The BET family of transcriptional coactivators have also been identified as mediators of cardiac pathology. Using small molecule inhibitors to interfere with their function have lessened heart failure in mouse injury models^149,150. Alexanian et al., recently used the BET inhibitor JQ1 to reversibly mediate CF activation in response to pressure overload hypertrophy¹⁵¹. Their experiments showed that JQ1 treatment mitigated cardiac fibrosis and improved survival by decreasing Meox1-mediated CF activation¹⁵¹. Interestingly, the researchers observed phenotypic reversion upon removal of BET inhibition¹⁵¹, again demonstrating the persistence of fibrotic signals independent of traditional CF activation states.

Another promising avenue for controlling CF activation is through transcriptome modulation. Muscleblind-like 1 (MBNL1) is an RNA binding protein that can affect RNA transcript stability and localization, and was recently shown to modulate the CF differentiation in vivo¹⁵². Fibroblast-specific knockout of MBNL1 significantly reduced the fibroblast transition to myofibroblasts after injury, as well as further progression to the matrifibrocyte phenotype that resides within a mature scar^63,152. Interestingly, the authors found that this effect was, at least in part, due to Sox9 transcript stability by MBNL1¹⁵². Furthermore, they again observed a disconnect between absolute gene expression and the progression of fibrosis, as knocking out MBNL1 in periostin-expressing fibroblasts did not alter αSMA expression, but still protected against injury-induced cardiac dysfunction¹⁵². While more research is needed, post-transcriptional modulation of RNA translation provides another targeted approach to curbing fibroblast activation.

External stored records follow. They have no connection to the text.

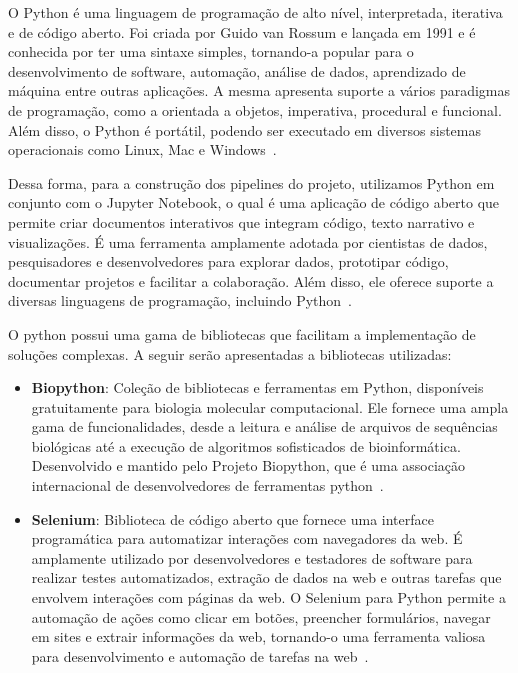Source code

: O Python é uma linguagem de programação de alto nível, interpretada, iterativa e de código aberto. Foi criada por Guido van Rossum e lançada em 1991 e é conhecida por ter uma sintaxe simples, tornando-a popular para o desenvolvimento de software, automação, análise de dados, aprendizado de máquina entre outras aplicações. A mesma apresenta suporte a vários paradigmas de programação, como a orientada a objetos, imperativa, procedural e funcional. Além disso, o Python é portátil, podendo ser executado em diversos sistemas operacionais como Linux, Mac e Windows~\cite{python-reference}.

Dessa forma, para a construção dos pipelines do projeto, utilizamos Python em conjunto com o Jupyter Notebook, o qual é uma aplicação de código aberto que permite criar documentos interativos que integram código, texto narrativo e visualizações. É uma ferramenta amplamente adotada por cientistas de dados, pesquisadores e desenvolvedores para explorar dados, prototipar código, documentar projetos e facilitar a colaboração. Além disso, ele oferece suporte a diversas linguagens de programação, incluindo Python~\cite{jupyter-notebook}.

O python possui uma gama de bibliotecas que facilitam a implementação de soluções complexas. A seguir serão apresentadas a bibliotecas utilizadas:

\begin{itemize}
  \item \textbf{Biopython}: Coleção de bibliotecas e ferramentas em Python, disponíveis gratuitamente para biologia molecular computacional. Ele fornece uma ampla gama de funcionalidades, desde a leitura e análise de arquivos de sequências biológicas até a execução de algoritmos sofisticados de bioinformática. Desenvolvido e mantido pelo Projeto Biopython, que é uma associação internacional de desenvolvedores de ferramentas python~\cite{biopython}.
  \item \textbf{Selenium}: Biblioteca de código aberto que fornece uma interface programática para automatizar interações com navegadores da web. É amplamente utilizado por desenvolvedores e testadores de software para realizar testes automatizados, extração de dados na web e outras tarefas que envolvem interações com páginas da web. O Selenium para Python permite a automação de ações como clicar em botões, preencher formulários, navegar em sites e extrair informações da web, tornando-o uma ferramenta valiosa para desenvolvimento e automação de tarefas na web~\cite{selenium-python}.
\end{itemize}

A major recent advance in cancer therapeutics is engineering chimeric antigen receptor (CAR)-cytotoxic T cells that cause them to recognize proteins on the surface of cancer cells to effectively target and eliminate them¹⁵³. Aghajanian et al., treated mice with CAR T cells targeted to a subpopulation of CFs that express fibroblast activation protein (FAP), thereby decreasing fibrosis and maladaptive tissue remodeling in response to injury¹⁵⁴. More recently, the same group used CD5-targeted lipid nanoparticles to generate FAP-specific CAR T cells in vivo¹⁵⁵, successfully reducing angiotensin II-induced hypertrophy in mice. While clinical data are needed, a major advantage to treating human patients would be the temporal control of targeting a specific cell population after injury. Additional studies are needed to determine: a) if FAP is indeed the best cellular marker for targeting human CFs with chronic disease; b) the temporal regulation of any CAR T cell target of interest, keeping in mind the heterogeneity of each cell population; and c) full assessment of toxicities associated with depleting activated fibroblasts in other organs^154,155. The development of these and other techniques for reprogramming and drug delivery can easily be applied to different macrophage populations in the heart as well. These exciting advancements in targeting a specific cell population at a specific time provide favorable avenues to alter the course of pathologic tissue scarring and heart repair in humans.

Concluding remarks

The ECM is critical for proper cell communication in the heart. Different cell populations, largely CFs, condition the ECM to provide structural support, growth factors and other signaling proteins that regulate the behavior of all cells within the heart. Because of the inherent heterogeneity in tissue architecture, it is becoming clear that a much larger systems biology approach is necessary to understand both homeostasis and disease progression in the heart. Untangling the multitude of interactions among the ECM and myocardial cell populations will prove beneficial in our efforts to advance therapeutic options to address pathological remodeling of the heart that occurs with disease and aging.